Political Science Department will add “International Relations” to moniker

The Truman State University Political Science Department is in the process of changing its name, which is set to take effect next fall.

The Department will then be known as the Department of Political Science and International Relations.

Department chair Randy Hagerty said the change came about after the department’s last program review, and he said he feels the change will better reflect the broad range of study in the department.

Hagerty said there are options for students with an interest in international relations already built into their course work. Examples of courses include methodology and public policy, and students have the option to write their research papers on international topics.

“Those interested in international issues can take classes in Latin American Politics, Politics of Africa, Politics of War and of course our very popular Model UN course,” Hagerty said.
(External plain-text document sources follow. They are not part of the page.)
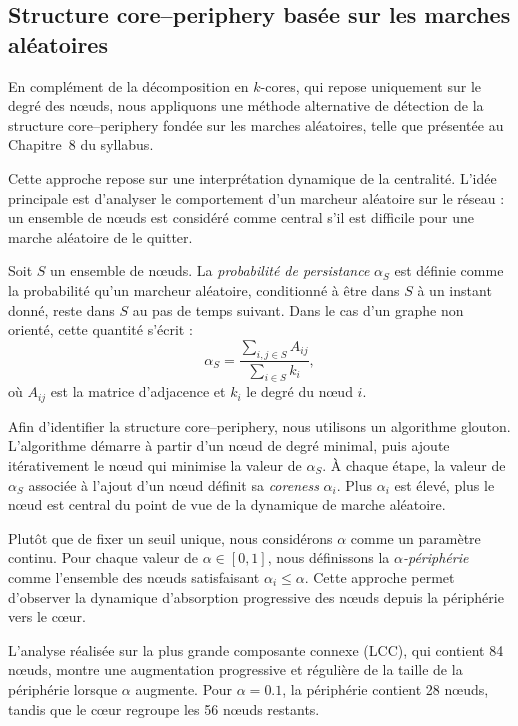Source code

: \documentclass[10pt,twocolumn]{article}
\begin{document}
\subsection{Structure core--periphery basée sur les marches aléatoires}

En complément de la décomposition en $k$-cores, qui repose uniquement sur le degré des nœuds,
nous appliquons une méthode alternative de détection de la structure
core--periphery fondée sur les marches aléatoires, telle que présentée au
Chapitre~8 du syllabus.

\medskip

Cette approche repose sur une interprétation dynamique de la centralité.
L’idée principale est d’analyser le comportement d’un marcheur aléatoire sur le réseau :
un ensemble de nœuds est considéré comme central s’il est difficile pour une marche
aléatoire de le quitter.

\medskip

Soit $S$ un ensemble de nœuds. La \emph{probabilité de persistance} $\alpha_S$ est définie comme
la probabilité qu’un marcheur aléatoire, conditionné à être dans $S$ à un instant donné,
reste dans $S$ au pas de temps suivant. Dans le cas d’un graphe non orienté, cette quantité
s’écrit :
\[
\alpha_S = \frac{\sum_{i,j \in S} A_{ij}}{\sum_{i \in S} k_i},
\]
où $A_{ij}$ est la matrice d’adjacence et $k_i$ le degré du nœud $i$.

\medskip

Afin d’identifier la structure core--periphery, nous utilisons un algorithme glouton.
L’algorithme démarre à partir d’un nœud de degré minimal, puis ajoute itérativement
le nœud qui minimise la valeur de $\alpha_S$.
À chaque étape, la valeur de $\alpha_S$ associée à l’ajout d’un nœud définit sa
\emph{coreness} $\alpha_i$.
Plus $\alpha_i$ est élevé, plus le nœud est central du point de vue de la dynamique
de marche aléatoire.

\medskip

Plutôt que de fixer un seuil unique, nous considérons $\alpha$ comme un paramètre continu.
Pour chaque valeur de $\alpha \in [0,1]$, nous définissons la
\emph{$\alpha$-périphérie} comme l’ensemble des nœuds satisfaisant $\alpha_i \le \alpha$.
Cette approche permet d’observer la dynamique d’absorption progressive des nœuds
depuis la périphérie vers le cœur.

\medskip

L’analyse réalisée sur la plus grande composante connexe (LCC), qui contient 84 nœuds,
montre une augmentation progressive et régulière de la taille de la périphérie lorsque
$\alpha$ augmente. Pour $\alpha = 0.1$, la périphérie contient 28 nœuds, tandis que
le cœur regroupe les 56 nœuds restants.
\end{document}
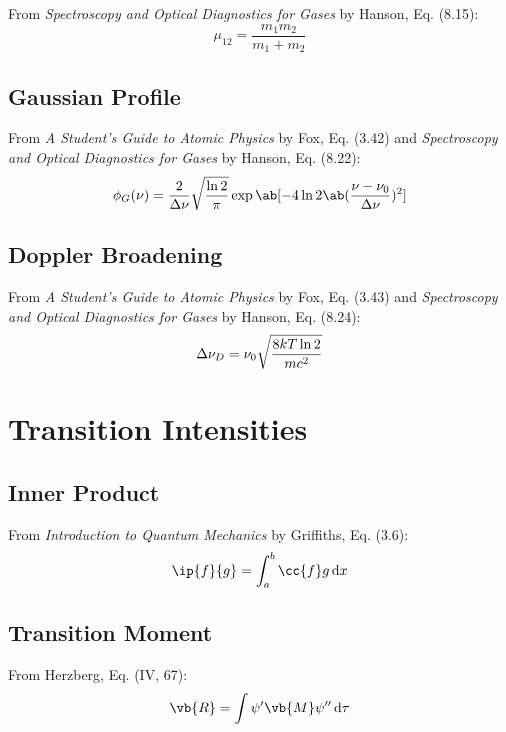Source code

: \documentclass[11pt, twoside, fleqn]{report}
\begin{document}
From \textit{Spectroscopy and Optical Diagnostics for Gases} by Hanson, Eq. (8.15):
\begin{equation*}
    \mu_{12} = \frac{m_{1}m_{2}}{m_{1} + m_{2}}
\end{equation*}

\subsection{Gaussian Profile}

From \textit{A Student's Guide to Atomic Physics} by Fox, Eq. (3.42) and \textit{Spectroscopy and Optical Diagnostics for Gases} by Hanson, Eq. (8.22):
\begin{equation*}
    \phi_{G}(\nu) = \frac{2}{\adif{\nu}}\sqrt{\frac{\ln{2}}{\pi}}\exp\ab[-4\ln{2}\ab(\frac{\nu - \nu_{0}}{\adif{\nu}})^{2}]
\end{equation*}

\subsection{Doppler Broadening}

From \textit{A Student's Guide to Atomic Physics} by Fox, Eq. (3.43) and \textit{Spectroscopy and Optical Diagnostics for Gases} by Hanson, Eq. (8.24):
\begin{equation*}
    \adif{\nu}_{D} = \nu_{0}\sqrt{\frac{8kT\ln{2}}{mc^{2}}}
\end{equation*}

\section{Transition Intensities}

\subsection{Inner Product}

From \textit{Introduction to Quantum Mechanics} by Griffiths, Eq. (3.6):
\begin{equation*}
    \ip{f}{g} = \int_{a}^{b} \cc{f}g \odif{x}
\end{equation*}

\subsection{Transition Moment}

From Herzberg, Eq. (IV, 67):
\begin{equation*}
    \vb{R} = \int \psi'\vb{M}\psi'' \odif{\tau}
\end{equation*}
\end{document}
Even if students don’t come to the department for international relations courses, Hagerty said, on average they are still required to take about a third to half their coursework in topics dealing with international relations.
The name better reflects the faculty’s background as well, Hagerty said.

”Right now, and for a number of years, half of our faculty has specializations in international and comparative politics,” Hagerty said. “While the composition of a faculty changes over time, it also reflects the balance that we have in terms of the expertise of the faculty members.”

The name change was approved by Truman administration and presented as an informational item to the Faculty Senate. Now the proposal has to be passed at the state level, but Hagerty said they anticipate no problems passing it.

Political science major Logan Hobbs said he thinks international relations is already represented in the department. Hobbs said the name change might not be necessary because it is implied within the subsets of political science, but he thinks the change will lure more students into the department.